TIME Gets It Way Wrong

Human hubris is a powerful force. Even TIME magazine, which is usually very responsible and enlightened on environmental and global warming issues, made a major blooper this week, featuring geoengineering as one of its "10 Ideas That Are Changing The World."  Geoengineering is the idea that instead of solving global warming by kicking our addiction to carbon, and protecting and restoring the biological processes that sequester carbon naturally and safely -- forests, grasslands, and oceans -- we can engineer the earth's climate back to stability by such techniques as "releasing vast amounts of sulfurous debris into the atmosphere to create a haze that would keep the planet cool" or "using orbital mirrors to bounce sunlight back into space." TIME concedes that "Worsening air pollution is a risk. We'd have to keep geoengineering indefinitely to balance out continued greenhouse-gas emissions, and the motivation to decarbonize might disappear if we believed we had an insurance policy. And those are just the consequences we know about," but still suggests that we might have to resort to such a "Hail Mary pass."

It's hard even to list all the things that are wrong with this concept. As Sierra Club Director Bernie Zaleha put it, do we really think we can save ourselves by making our planet more like Venus? Putting more sulfur into the air would exacerbate the problem of oceanic acidity and would even further destabilize world rainfall patterns, which would devastate agriculture ... but an even longer listing is not really the point.
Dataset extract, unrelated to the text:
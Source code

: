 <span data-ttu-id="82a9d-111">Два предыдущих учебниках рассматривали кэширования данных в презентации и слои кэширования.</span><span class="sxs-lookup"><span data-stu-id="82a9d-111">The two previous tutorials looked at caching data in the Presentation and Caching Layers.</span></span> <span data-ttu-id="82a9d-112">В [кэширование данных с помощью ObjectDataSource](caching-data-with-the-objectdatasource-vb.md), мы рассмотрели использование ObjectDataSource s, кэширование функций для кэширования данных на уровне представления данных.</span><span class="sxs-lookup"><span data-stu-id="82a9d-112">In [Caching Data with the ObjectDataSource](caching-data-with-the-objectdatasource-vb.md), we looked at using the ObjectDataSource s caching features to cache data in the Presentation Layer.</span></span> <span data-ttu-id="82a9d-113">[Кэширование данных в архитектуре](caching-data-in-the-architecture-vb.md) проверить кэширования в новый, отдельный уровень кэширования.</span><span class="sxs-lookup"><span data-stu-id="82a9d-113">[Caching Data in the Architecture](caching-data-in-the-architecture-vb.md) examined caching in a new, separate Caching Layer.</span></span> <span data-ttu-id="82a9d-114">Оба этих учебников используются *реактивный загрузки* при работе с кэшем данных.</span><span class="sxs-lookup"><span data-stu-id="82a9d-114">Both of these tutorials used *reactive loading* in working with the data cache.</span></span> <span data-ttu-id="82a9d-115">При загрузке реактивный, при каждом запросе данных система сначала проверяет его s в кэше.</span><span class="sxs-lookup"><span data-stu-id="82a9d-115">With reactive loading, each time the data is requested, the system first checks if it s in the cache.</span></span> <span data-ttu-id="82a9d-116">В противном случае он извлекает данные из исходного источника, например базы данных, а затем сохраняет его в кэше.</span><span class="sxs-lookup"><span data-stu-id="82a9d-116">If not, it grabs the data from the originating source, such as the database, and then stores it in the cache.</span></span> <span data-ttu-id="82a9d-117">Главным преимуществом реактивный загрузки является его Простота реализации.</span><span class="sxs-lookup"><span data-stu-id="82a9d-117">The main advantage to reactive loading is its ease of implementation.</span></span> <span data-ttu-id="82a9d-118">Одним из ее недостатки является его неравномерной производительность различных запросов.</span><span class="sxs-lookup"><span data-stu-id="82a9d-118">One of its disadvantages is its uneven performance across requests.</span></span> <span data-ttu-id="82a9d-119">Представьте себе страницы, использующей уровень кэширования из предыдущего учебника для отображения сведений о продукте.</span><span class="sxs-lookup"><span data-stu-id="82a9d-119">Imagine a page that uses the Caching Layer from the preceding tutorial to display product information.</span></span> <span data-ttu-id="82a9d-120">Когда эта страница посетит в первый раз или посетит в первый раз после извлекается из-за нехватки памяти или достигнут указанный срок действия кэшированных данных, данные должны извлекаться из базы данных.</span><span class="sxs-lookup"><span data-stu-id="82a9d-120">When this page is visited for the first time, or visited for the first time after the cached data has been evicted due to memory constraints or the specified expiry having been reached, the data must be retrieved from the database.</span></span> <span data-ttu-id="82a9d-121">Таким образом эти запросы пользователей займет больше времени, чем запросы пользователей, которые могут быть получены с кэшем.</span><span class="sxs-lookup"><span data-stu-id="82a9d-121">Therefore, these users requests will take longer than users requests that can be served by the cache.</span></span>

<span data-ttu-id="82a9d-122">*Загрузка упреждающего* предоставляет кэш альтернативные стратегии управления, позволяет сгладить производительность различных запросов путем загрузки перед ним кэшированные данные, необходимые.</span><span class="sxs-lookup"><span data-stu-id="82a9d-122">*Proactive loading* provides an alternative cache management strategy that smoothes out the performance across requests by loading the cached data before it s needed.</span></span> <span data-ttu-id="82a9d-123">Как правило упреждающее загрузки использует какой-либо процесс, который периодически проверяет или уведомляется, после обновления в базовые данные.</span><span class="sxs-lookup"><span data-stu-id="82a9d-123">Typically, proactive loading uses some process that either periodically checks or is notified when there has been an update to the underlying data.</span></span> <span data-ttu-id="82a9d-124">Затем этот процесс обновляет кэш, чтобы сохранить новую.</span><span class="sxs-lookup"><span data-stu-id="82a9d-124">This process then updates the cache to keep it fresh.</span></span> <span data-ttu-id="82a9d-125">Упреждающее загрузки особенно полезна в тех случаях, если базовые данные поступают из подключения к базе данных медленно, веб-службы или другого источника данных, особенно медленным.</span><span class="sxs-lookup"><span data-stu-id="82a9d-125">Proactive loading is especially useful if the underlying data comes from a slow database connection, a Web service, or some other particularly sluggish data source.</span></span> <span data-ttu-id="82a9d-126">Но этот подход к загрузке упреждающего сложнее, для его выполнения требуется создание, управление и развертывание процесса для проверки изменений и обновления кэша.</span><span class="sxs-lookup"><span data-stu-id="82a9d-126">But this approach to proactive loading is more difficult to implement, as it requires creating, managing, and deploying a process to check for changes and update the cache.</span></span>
The one thing the climate skeptics are right about is that our current atmospheric models can't tell us enough about the changes we already are inflicting on the climate -- much less  what would happen if we simply tossed more variables into the equation in the hope that they would somehow cancel things out.

It's too bad TIME fell for this, especially in an issue that opened with a really wonderful first idea, by Jeffrey Sachs, that we need to start thinking about wealth as something the whole globe shares.

One point from the geoengineering article is worth repeating, however: We need to do big things, and fast. Some modest forms of geoengineering, such as white, reflective roofs that actually help reduce demand for fossil fuels, do make sense.  And big ideas to solve global warming by working with natural cycles (rather than undermining them) don't necessarily come with a daunting price tag, as TIME and others would have us believe.

Take buildings. They account for about 40 percent of our economy's CO2, mostly in the form of heat leaked and wasted into the great outdoors. There are about 100 million residences, and 5 million commercial buildings, in the U.S. Every year we retrofit only 3 percent of these, so even if the retrofits were all low-carbon and energy-optimal, (which they aren't), it would take us 33 years to stop squandering the hundreds of billions of dollars each year on coal, oil, and natural gas that we wouldn't need if our buildings didn't leak.

Rather than watch as our economy heads for the bottom, we could jump-start it, reduce our trade deficit, and start solving global warming fast. We simply need to double or triple the rate at which we retrofit. If we tripled our pace, we could turn our entire building stock into high-performance, low-carbon winners in just 11 years. And these retrofits are very good investments, paying for themselves much faster than most investment opportunities out there and then turning an automatic profit in lowered utility bills year after year. Even better, for every homeowner in danger of foreclosure because their mortgage is going up $150 or $200 a month, there are probably five or six at risk because their utility bills are going up at least that much.

Impossibly bold? Look at Toronto. The city has already established a goal of retrofitting all of its buildings.  Nationally, Jack Layton, head of Canada's New Democratic Party, has gotten his party to adopt this goal as part of its platform. 

So let TIME know how much you appreciate their overall wonderful coverage of global warming -- but chide them gently for being fooled into thinking that more geoengineering might be the right solution to global warming -- a problem created by too much geoengineering already.